*** Information shown ***

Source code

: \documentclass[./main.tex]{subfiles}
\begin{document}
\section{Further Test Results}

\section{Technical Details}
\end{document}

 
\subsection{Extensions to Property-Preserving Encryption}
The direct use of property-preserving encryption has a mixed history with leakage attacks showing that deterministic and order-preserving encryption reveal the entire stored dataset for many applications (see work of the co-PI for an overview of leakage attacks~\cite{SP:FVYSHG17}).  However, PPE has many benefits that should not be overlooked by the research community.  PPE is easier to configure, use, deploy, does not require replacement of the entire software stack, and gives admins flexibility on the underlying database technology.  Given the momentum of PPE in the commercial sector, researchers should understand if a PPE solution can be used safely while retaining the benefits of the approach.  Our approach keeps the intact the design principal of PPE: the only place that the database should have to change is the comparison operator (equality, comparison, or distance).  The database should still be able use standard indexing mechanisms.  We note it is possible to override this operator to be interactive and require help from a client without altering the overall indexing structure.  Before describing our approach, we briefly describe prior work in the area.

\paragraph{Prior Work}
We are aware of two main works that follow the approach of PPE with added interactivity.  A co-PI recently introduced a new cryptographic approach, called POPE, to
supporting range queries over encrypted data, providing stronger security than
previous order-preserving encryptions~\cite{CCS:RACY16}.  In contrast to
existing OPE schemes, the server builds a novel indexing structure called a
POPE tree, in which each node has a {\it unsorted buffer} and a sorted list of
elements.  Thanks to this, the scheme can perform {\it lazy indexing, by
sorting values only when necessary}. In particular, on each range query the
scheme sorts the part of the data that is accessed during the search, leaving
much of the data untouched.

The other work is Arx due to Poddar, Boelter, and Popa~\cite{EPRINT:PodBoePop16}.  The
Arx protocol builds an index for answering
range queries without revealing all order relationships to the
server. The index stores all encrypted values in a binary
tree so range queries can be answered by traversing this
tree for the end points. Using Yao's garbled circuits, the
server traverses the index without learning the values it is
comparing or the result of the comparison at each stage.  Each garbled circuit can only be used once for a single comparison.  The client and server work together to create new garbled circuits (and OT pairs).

*** End of Information shown ***

What is needed –
Exactly reproduce every line of the data above.

Expected output –
Source code

: \documentclass[./main.tex]{subfiles}
\begin{document}
\section{Further Test Results}

\section{Technical Details}
\end{document}

 
\subsection{Extensions to Property-Preserving Encryption}
The direct use of property-preserving encryption has a mixed history with leakage attacks showing that deterministic and order-preserving encryption reveal the entire stored dataset for many applications (see work of the co-PI for an overview of leakage attacks~\cite{SP:FVYSHG17}).  However, PPE has many benefits that should not be overlooked by the research community.  PPE is easier to configure, use, deploy, does not require replacement of the entire software stack, and gives admins flexibility on the underlying database technology.  Given the momentum of PPE in the commercial sector, researchers should understand if a PPE solution can be used safely while retaining the benefits of the approach.  Our approach keeps the intact the design principal of PPE: the only place that the database should have to change is the comparison operator (equality, comparison, or distance).  The database should still be able use standard indexing mechanisms.  We note it is possible to override this operator to be interactive and require help from a client without altering the overall indexing structure.  Before describing our approach, we briefly describe prior work in the area.

\paragraph{Prior Work}
We are aware of two main works that follow the approach of PPE with added interactivity.  A co-PI recently introduced a new cryptographic approach, called POPE, to
supporting range queries over encrypted data, providing stronger security than
previous order-preserving encryptions~\cite{CCS:RACY16}.  In contrast to
existing OPE schemes, the server builds a novel indexing structure called a
POPE tree, in which each node has a {\it unsorted buffer} and a sorted list of
elements.  Thanks to this, the scheme can perform {\it lazy indexing, by
sorting values only when necessary}. In particular, on each range query the
scheme sorts the part of the data that is accessed during the search, leaving
much of the data untouched.

The other work is Arx due to Poddar, Boelter, and Popa~\cite{EPRINT:PodBoePop16}.  The
Arx protocol builds an index for answering
range queries without revealing all order relationships to the
server. The index stores all encrypted values in a binary
tree so range queries can be answered by traversing this
tree for the end points. Using Yao's garbled circuits, the
server traverses the index without learning the values it is
comparing or the result of the comparison at each stage.  Each garbled circuit can only be used once for a single comparison.  The client and server work together to create new garbled circuits (and OT pairs).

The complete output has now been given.